Hopefully, the above explanation has convinced you that this is not possible. Transverse and longitudinal modes are fundamantally different (from the relationship between individual displacements and propagation direction). So, it's meaningless to try to "express a transverse mode as a longitudinal mode along an orthogonal direction". While in both cases, the displacement of the atoms happens in the same direction, their wave-vectors are actually different (normal to each other), making them solutions to different wave equations.

 

[sphericalCat]

Just, finally, finished reading your reply from beginning to end. Thank you very, very much. It has cleared most of the mess in my head. Still a bit confused abot what happens at the Gamma point, where there is no finite wavelength or fixed direction of propagation. Do you just define directions of displacement relative to some arbitrary crystallographic axis?

 

[Gokul43201]

In a cubic lattice (for instance) the k-space point (0,0,0) is no different from the k-space point $(2n \pi/a,2m \pi/a,2 l \pi/a)$ (n,m,l integers). The phonon with wavenumber 0 (or infinite wavelength) is no different from a phonon with wavenumber $2n \pi /a$ (or wavelength=a/n). In a 1D lattice, this mode has all the lattice points at the same displacement (or no phase difference) at any instant (i.e., it's an oscillation of the entire chain).

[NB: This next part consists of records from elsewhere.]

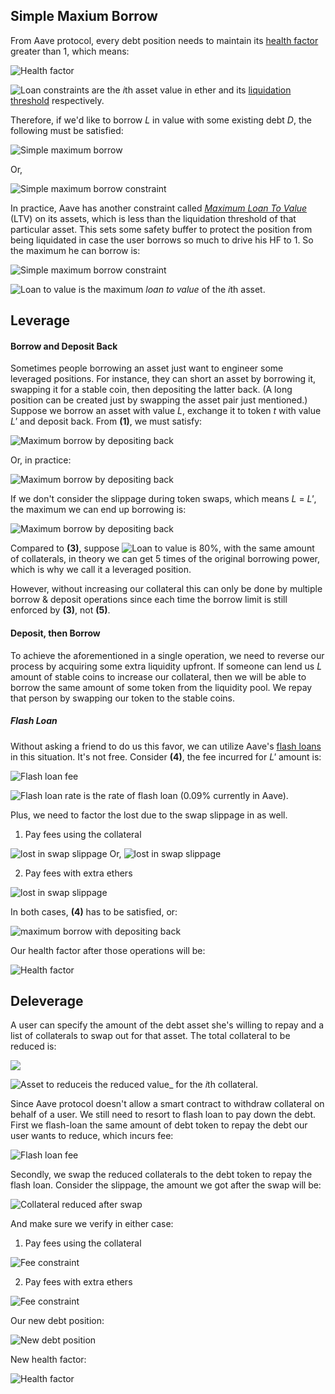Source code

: ## Simple Maxium Borrow

From Aave protocol, every debt position needs to maintain its [health factor](https://docs.aave.com/risk/asset-risk/risk-parameters#health-factor) greater than 1, which means:

<img src="https://render.githubusercontent.com/render/math?math={\Large HF=\frac{Asset_{collat}}{Debt}=\frac{\sum_{i=1}^{k}(R_{liq}^{i}\cdot A_{i})}{Debt}\geq 1}" title="Health factor" />

<img src="https://render.githubusercontent.com/render/math?math={\large A_{i} , R_{liq}^{i}}" title="Loan constraints" /> are the *i*th asset value in ether and its [liquidation threshold](https://docs.aave.com/risk/asset-risk/risk-parameters#liquidation-threshold) respectively.

Therefore, if we'd like to borrow _L_ in value with some existing debt _D_, the following must be satisfied:

<img src="https://render.githubusercontent.com/render/math?math={\Large \sum_{i=1}^{k}(R_{liq}^{i}\cdot A_{i})-D_{exist}-L\geq 0} \space \space \space \textbf{(1)}" title="Simple maximum borrow" />

Or,

<img src="https://render.githubusercontent.com/render/math?math={\Large L\leq \sum_{i=1}^{k}(R_{liq}^{i}\cdot A_{i})-D_{exist}} \space \space \space \textbf{(2)}" title="Simple maximum borrow constraint" />

In practice, Aave has another constraint called [_Maximum Loan To Value_](https://docs.aave.com/risk/asset-risk/risk-parameters#loan-to-value) (LTV) on its assets, which is less than the liquidation threshold of that particular asset. This sets some safety buffer to protect the position from being liquidated in case the user borrows so much to drive his HF to 1. So the maximum he can borrow is:

<img src="https://render.githubusercontent.com/render/math?math={\Large L_{max}= \sum_{i=1}^{k}(R_{ltv}^{i}\cdot A_{i})-D_{exist}} \space \space \space \textbf{(3)}" title="Simple maximum borrow constraint" />

<img src="https://render.githubusercontent.com/render/math?math={\large R_{ltv}^{i}}" title="Loan to value" /> is the maximum _loan to value_ of the *i*th asset.

## Leverage

#### Borrow and Deposit Back

Sometimes people borrowing an asset just want to engineer some leveraged positions. For instance, they can short an asset by borrowing it, swapping it for a stable coin, then depositing the latter back. (A long position can be created just by swapping the asset pair just mentioned.) Suppose we borrow an asset with value _L_, exchange it to token _t_ with value _L'_ and deposit back. From **(1)**, we must satisfy:

<img src="https://render.githubusercontent.com/render/math?math={\Large  \sum_{i=1}^{k}(R_{liq}^{i}\cdot A_{i}) %2B R_{liq}^{t}\cdot L^{'} -D_{exist}-L\geq 0}" title="Maximum borrow by depositing back" />

Or, in practice:

<img src="https://render.githubusercontent.com/render/math?math={\Large \sum_{i=1}^{k}(R_{ltv}^{i}\cdot A_{i}) %2B R_{ltv}^{t}\cdot L^{'} -D_{exist}-L\geq 0} \space \space \space \textbf{(4)}" title="Maximum borrow by depositing back" />

If we don't consider the slippage during token swaps, which means _L_ = _L'_, the maximum we can end up borrowing is:

<img src="https://render.githubusercontent.com/render/math?math={\Large L_{max}=\frac{R_{ltv}^{A}\cdot A-D_{exist}}{1-R_{ltv}^{t}}} \space \space \space \textbf{(5)}" title="Maximum borrow by depositing back" />

Compared to **(3)**, suppose
<img src="https://render.githubusercontent.com/render/math?math={\large R_{ltv}^{t}}" title="Loan to value" /> is 80%, with the same amount of collaterals, in theory we can get 5 times of the original borrowing power, which is why we call it a leveraged position.

However, without increasing our collateral this can only be done by multiple borrow & deposit operations since each time the borrow limit is still enforced by **(3)**, not **(5)**.

#### Deposit, then Borrow

To achieve the aforementioned in a single operation, we need to reverse our process by acquiring some extra liquidity upfront. If someone can lend us _L_ amount of stable coins to increase our collateral, then we will be able to borrow the same amount of some token from the liquidity pool. We repay that person by swapping our token to the stable coins.

##### Flash Loan

Without asking a friend to do us this favor, we can utilize Aave's [flash loans](https://docs.aave.com/developers/guides/flash-loans) in this situation. It's not free. Consider **(4)**, the fee incurred for _L'_ amount is:

<img src="https://render.githubusercontent.com/render/math?math={\Large fee=R_{flash}\cdot L^{'}}" title="Flash loan fee" />

<img src="https://render.githubusercontent.com/render/math?math={\large R_{flash}}" title="Flash loan rate" /> is the rate of flash loan (0.09% currently in Aave).

Plus, we need to factor the lost due to the swap slippage in as well.

1. Pay fees using the collateral

  <img src="https://render.githubusercontent.com/render/math?math={\Large L\cdot(1-R_{slip})=(L^{'} %2B fee)}" title="lost in swap slippage" />
  Or,
  <img src="https://render.githubusercontent.com/render/math?math={\Large L^{'} = L \cdot \frac{1-R_{slip}}{1 %2B R_{flash}}} " title="lost in swap slippage" />

2. Pay fees with extra ethers

  <img src="https://render.githubusercontent.com/render/math?math={\Large L^{'} = L\cdot(1-R_{slip})}" title="lost in swap slippage" />

In both cases, **(4)** has to be satisfied, or:

<img src="https://render.githubusercontent.com/render/math?math={\Large L \leq \sum_{i=1}^{k}(R_{ltv}^{i}\cdot A_{i})-D_{exist} %2B R_{ltv}^{t}\cdot L^{'}} \space \space \space \textbf{(6)}" title="maximum borrow with depositing back" />

Our health factor after those operations will be:

<img src="https://render.githubusercontent.com/render/math?math={\Large  HF=\frac{Asset_{collat}}{Debt}=\frac{Asset_{exist}%2BAsset_{\Delta} }{L%2B D_{exist}}=\frac{\sum_{i=1}^{k} (R_{liq}^{i}\cdot A_{i})%2BR_{liq}^{L}\cdot L^{'}}{L%2BD_{exist}}} \space \space \space \textbf{(7)}" title="Health factor" />

## Deleverage

A user can specify the amount of the debt asset she's willing to repay and a list of collaterals to swap out for that asset. The total collateral to be reduced is:

<img src="https://render.githubusercontent.com/render/math?math={\Large A^{'}=\sum_{i=1}^{m}A_{i}^{'}} \textbf{(8)}" />

<img src="https://render.githubusercontent.com/render/math?math={\large A_{i}^{'}}" title="Asset to reduce"/>is the reduced value\_ for the *i*th collateral.

Since Aave protocol doesn't allow a smart contract to withdraw collateral on behalf of a user. We still need to resort to flash loan to pay down the debt. First we flash-loan the same amount of debt token to repay the debt our user wants to reduce, which incurs fee:

<img src="https://render.githubusercontent.com/render/math?math={\Large fee=R_{flash}\cdot D_{repay}}" title="Flash loan fee" />

Secondly, we swap the reduced collaterals to the debt token to repay the flash loan. Consider the slippage, the amount we got after the swap will be:

<img src="https://render.githubusercontent.com/render/math?math={\Large \Delta=(1-R_{slip})\cdot A^{'}} \space \space \textbf{(9)}" title="Collateral reduced after swap" />

And make sure we verify in either case:

1. Pay fees using the collateral

  <img src="https://render.githubusercontent.com/render/math?math={\Large \Delta\geq D_{repay} %2B fee}" title="Fee constraint" />

2. Pay fees with extra ethers

  <img src="https://render.githubusercontent.com/render/math?math={\Large \Delta\geq D_{repay}}" title="Fee constraint" />

Our new debt position:

<img src="https://render.githubusercontent.com/render/math?math={\Large Debt=D_{exist}-D_{repay}} \space \space \space \textbf{(10)}" title="New debt position" />

New health factor:

<img src="https://render.githubusercontent.com/render/math?math={\Large HF=\frac{Asset_{collat}}{Debt}=\frac{\sum_{i=1}^{k}R_{liq}^{i}\cdot A_{i} -\sum_{i=1}^{m}R_{liq}^{i}\cdot A_{i}^{'}}{D_{exist}-D_{repay}}} \space \space \space \textbf{(11)}" title="Health factor" />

 o --> o --> o --> o --> o --> o --> o --> o -->

Clearly, for a lattice of basis 1 (as depicted above), the phonon with k=0 has no potential energy (since there's no relative displacement), hence, $\omega(k=0)=0$ for a Gamma point phonon in a lattice of basis 1. If the basis is greater than 1 (i.e., more than 1 atom per Bravais lattice point), you can then have relative motion between the two atoms (that make up the basis, see below) even at k=0, giving rise to the optical phonon branch that has non-zero energy at the Gamma point.

 o --> <-0  o --> <-0   o --> <-0  o --> <-0  o --> <-0  o --> <-0

(o = atom 1, 0 = atom 2)

Not sure if this answers your question.